Repeat the following data exactly, omitting pictures.

:: Data shown

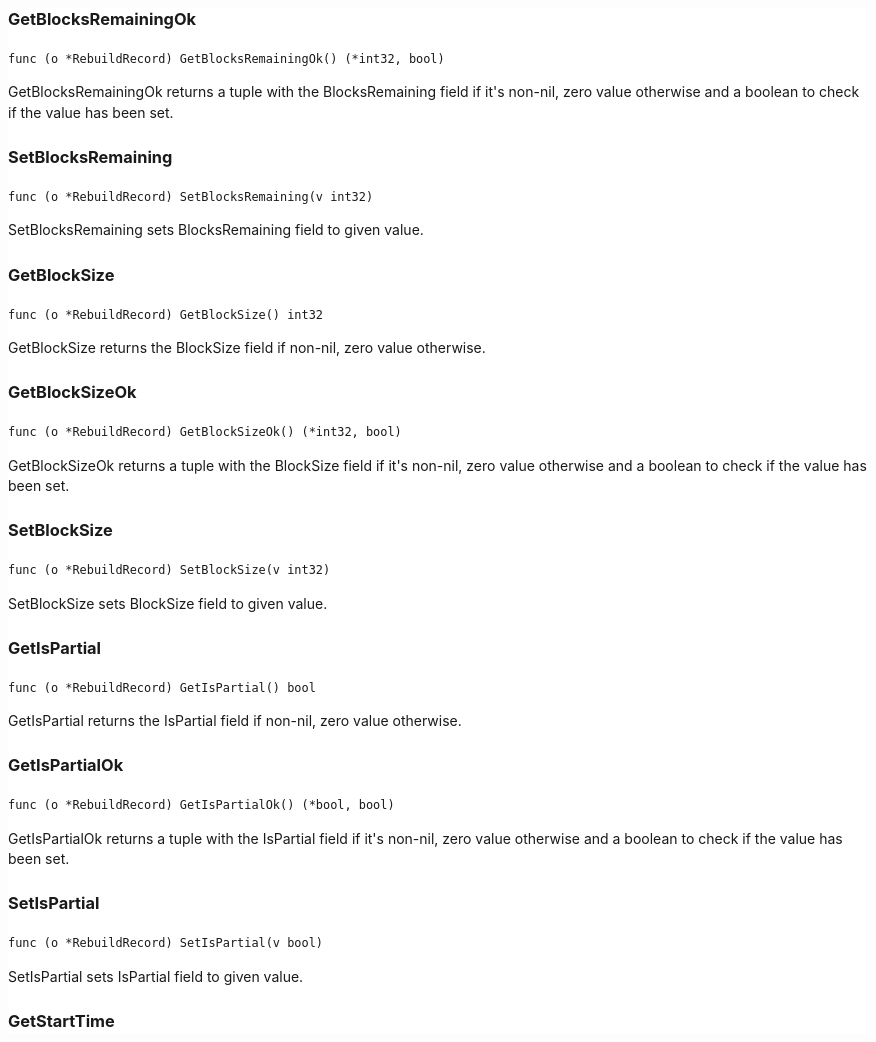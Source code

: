 ### GetBlocksRemainingOk

`func (o *RebuildRecord) GetBlocksRemainingOk() (*int32, bool)`

GetBlocksRemainingOk returns a tuple with the BlocksRemaining field if it's non-nil, zero value otherwise
and a boolean to check if the value has been set.

### SetBlocksRemaining

`func (o *RebuildRecord) SetBlocksRemaining(v int32)`

SetBlocksRemaining sets BlocksRemaining field to given value.


### GetBlockSize

`func (o *RebuildRecord) GetBlockSize() int32`

GetBlockSize returns the BlockSize field if non-nil, zero value otherwise.

### GetBlockSizeOk

`func (o *RebuildRecord) GetBlockSizeOk() (*int32, bool)`

GetBlockSizeOk returns a tuple with the BlockSize field if it's non-nil, zero value otherwise
and a boolean to check if the value has been set.

### SetBlockSize

`func (o *RebuildRecord) SetBlockSize(v int32)`

SetBlockSize sets BlockSize field to given value.


### GetIsPartial

`func (o *RebuildRecord) GetIsPartial() bool`

GetIsPartial returns the IsPartial field if non-nil, zero value otherwise.

### GetIsPartialOk

`func (o *RebuildRecord) GetIsPartialOk() (*bool, bool)`

GetIsPartialOk returns a tuple with the IsPartial field if it's non-nil, zero value otherwise
and a boolean to check if the value has been set.

### SetIsPartial

`func (o *RebuildRecord) SetIsPartial(v bool)`

SetIsPartial sets IsPartial field to given value.


### GetStartTime
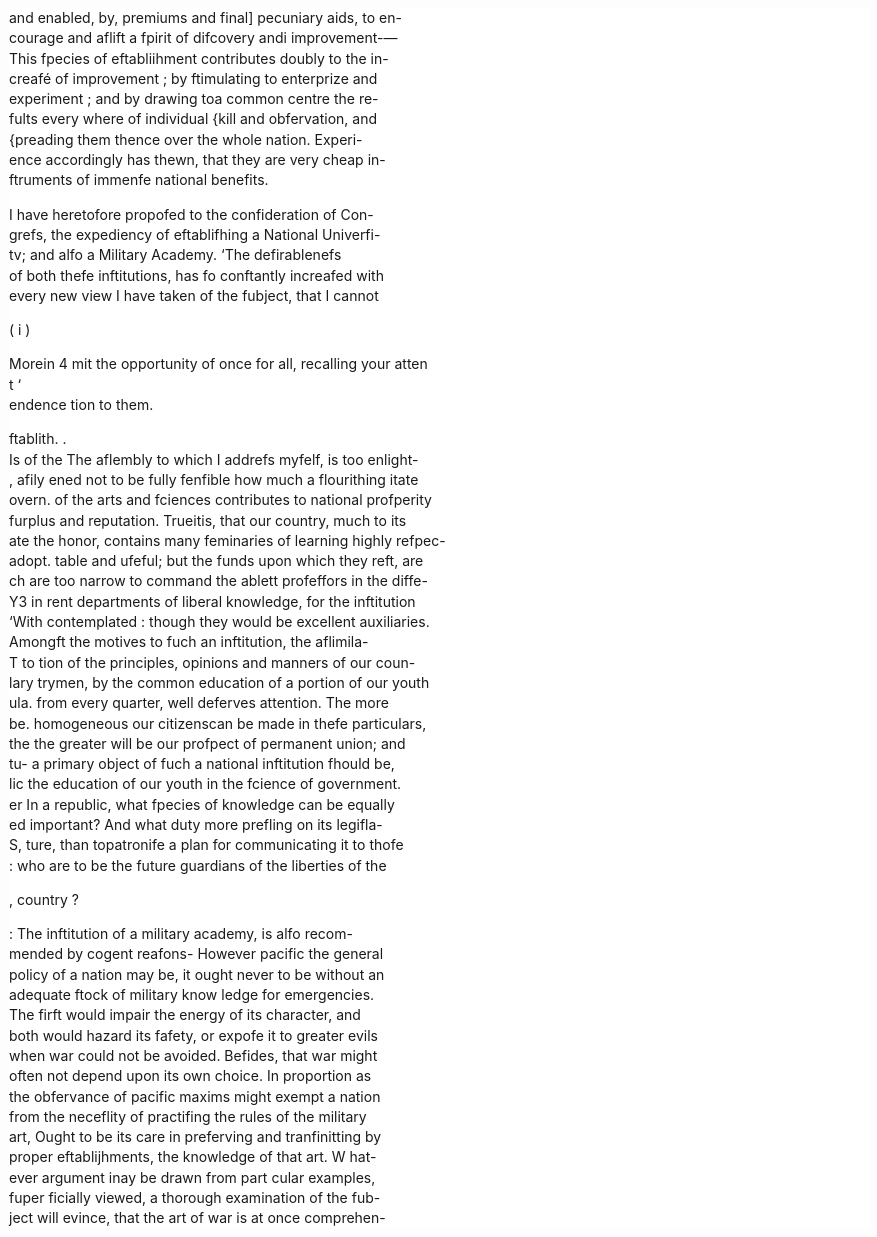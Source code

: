 and enabled, by, premiums and final] pecuniary aids, to en-  
courage and aflift a fpirit of difcovery andi improvement-—  
This fpecies of eftabliihment contributes doubly to the in-  
creafé of improvement ; by ftimulating to enterprize and  
experiment ; and by drawing toa common centre the re-  
fults every where of individual {kill and obfervation, and  
{preading them thence over the whole nation. Experi-  
ence accordingly has thewn, that they are very cheap in-  
ftruments of immenfe national benefits.  
  
I have heretofore propofed to the confideration of Con-  
grefs, the expediency of eftablifhing a National Univerfi-  
tv; and alfo a Military Academy. ‘The defirablenefs  
of both thefe inftitutions, has fo conftantly increafed with  
every new view I have taken of the fubject, that I cannot  
  
( i )  
  
Morein 4 mit the opportunity of once for all, recalling your atten  
t ‘  
endence tion to them.  
  
ftablith. .  
Is of the The aflembly to which I addrefs myfelf, is too enlight-  
, afily ened not to be fully fenfible how much a flourithing itate  
overn. of the arts and fciences contributes to national profperity  
furplus and reputation. Trueitis, that our country, much to its  
ate the honor, contains many feminaries of learning highly refpec-  
adopt. table and ufeful; but the funds upon which they reft, are  
ch are too narrow to command the ablett profeffors in the diffe-  
Y3 in rent departments of liberal knowledge, for the inftitution  
‘With contemplated : though they would be excellent auxiliaries.  
Amongft the motives to fuch an inftitution, the aflimila-  
T to tion of the principles, opinions and manners of our coun-  
lary trymen, by the common education of a portion of our youth  
ula. from every quarter, well deferves attention. The more  
be. homogeneous our citizenscan be made in thefe particulars,  
the the greater will be our profpect of permanent union; and  
tu- a primary object of fuch a national inftitution fhould be,  
lic the education of our youth in the fcience of government.  
er In a republic, what fpecies of knowledge can be equally  
ed important? And what duty more prefling on its legifla-  
S, ture, than topatronife a plan for communicating it to thofe  
: who are to be the future guardians of the liberties of the  
  
, country ?  
  
: The inftitution of a military academy, is alfo recom-  
mended by cogent reafons- However pacific the general  
policy of a nation may be, it ought never to be without an  
adequate ftock of military know ledge for emergencies.  
The firft would impair the energy of its character, and  
both would hazard its fafety, or expofe it to greater evils  
when war could not be avoided. Befides, that war might  
often not depend upon its own choice. In proportion as  
the obfervance of pacific maxims might exempt a nation  
from the neceflity of practifing the rules of the military  
art, Ought to be its care in preferving and tranfinitting by  
proper eftablijhments, the knowledge of that art. W hat-  
ever argument inay be drawn from part cular examples,  
fuper ficially viewed, a thorough examination of the fub-  
ject will evince, that the art of war is at once comprehen-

::::

> _Answer to the problem_
Source code

: ### GetBlocksRemainingOk

`func (o *RebuildRecord) GetBlocksRemainingOk() (*int32, bool)`

GetBlocksRemainingOk returns a tuple with the BlocksRemaining field if it's non-nil, zero value otherwise
and a boolean to check if the value has been set.

### SetBlocksRemaining

`func (o *RebuildRecord) SetBlocksRemaining(v int32)`

SetBlocksRemaining sets BlocksRemaining field to given value.


### GetBlockSize

`func (o *RebuildRecord) GetBlockSize() int32`

GetBlockSize returns the BlockSize field if non-nil, zero value otherwise.

### GetBlockSizeOk

`func (o *RebuildRecord) GetBlockSizeOk() (*int32, bool)`

GetBlockSizeOk returns a tuple with the BlockSize field if it's non-nil, zero value otherwise
and a boolean to check if the value has been set.

### SetBlockSize

`func (o *RebuildRecord) SetBlockSize(v int32)`

SetBlockSize sets BlockSize field to given value.


### GetIsPartial

`func (o *RebuildRecord) GetIsPartial() bool`

GetIsPartial returns the IsPartial field if non-nil, zero value otherwise.

### GetIsPartialOk

`func (o *RebuildRecord) GetIsPartialOk() (*bool, bool)`

GetIsPartialOk returns a tuple with the IsPartial field if it's non-nil, zero value otherwise
and a boolean to check if the value has been set.

### SetIsPartial

`func (o *RebuildRecord) SetIsPartial(v bool)`

SetIsPartial sets IsPartial field to given value.


### GetStartTime
Source code

: and enabled, by, premiums and final] pecuniary aids, to en-  
courage and aflift a fpirit of difcovery andi improvement-—  
This fpecies of eftabliihment contributes doubly to the in-  
creafé of improvement ; by ftimulating to enterprize and  
experiment ; and by drawing toa common centre the re-  
fults every where of individual {kill and obfervation, and  
{preading them thence over the whole nation. Experi-  
ence accordingly has thewn, that they are very cheap in-  
ftruments of immenfe national benefits.  
  
I have heretofore propofed to the confideration of Con-  
grefs, the expediency of eftablifhing a National Univerfi-  
tv; and alfo a Military Academy. ‘The defirablenefs  
of both thefe inftitutions, has fo conftantly increafed with  
every new view I have taken of the fubject, that I cannot  
  
( i )  
  
Morein 4 mit the opportunity of once for all, recalling your atten  
t ‘  
endence tion to them.  
  
ftablith. .  
Is of the The aflembly to which I addrefs myfelf, is too enlight-  
, afily ened not to be fully fenfible how much a flourithing itate  
overn. of the arts and fciences contributes to national profperity  
furplus and reputation. Trueitis, that our country, much to its  
ate the honor, contains many feminaries of learning highly refpec-  
adopt. table and ufeful; but the funds upon which they reft, are  
ch are too narrow to command the ablett profeffors in the diffe-  
Y3 in rent departments of liberal knowledge, for the inftitution  
‘With contemplated : though they would be excellent auxiliaries.  
Amongft the motives to fuch an inftitution, the aflimila-  
T to tion of the principles, opinions and manners of our coun-  
lary trymen, by the common education of a portion of our youth  
ula. from every quarter, well deferves attention. The more  
be. homogeneous our citizenscan be made in thefe particulars,  
the the greater will be our profpect of permanent union; and  
tu- a primary object of fuch a national inftitution fhould be,  
lic the education of our youth in the fcience of government.  
er In a republic, what fpecies of knowledge can be equally  
ed important? And what duty more prefling on its legifla-  
S, ture, than topatronife a plan for communicating it to thofe  
: who are to be the future guardians of the liberties of the  
  
, country ?  
  
: The inftitution of a military academy, is alfo recom-  
mended by cogent reafons- However pacific the general  
policy of a nation may be, it ought never to be without an  
adequate ftock of military know ledge for emergencies.  
The firft would impair the energy of its character, and  
both would hazard its fafety, or expofe it to greater evils  
when war could not be avoided. Befides, that war might  
often not depend upon its own choice. In proportion as  
the obfervance of pacific maxims might exempt a nation  
from the neceflity of practifing the rules of the military  
art, Ought to be its care in preferving and tranfinitting by  
proper eftablijhments, the knowledge of that art. W hat-  
ever argument inay be drawn from part cular examples,  
fuper ficially viewed, a thorough examination of the fub-  
ject will evince, that the art of war is at once comprehen-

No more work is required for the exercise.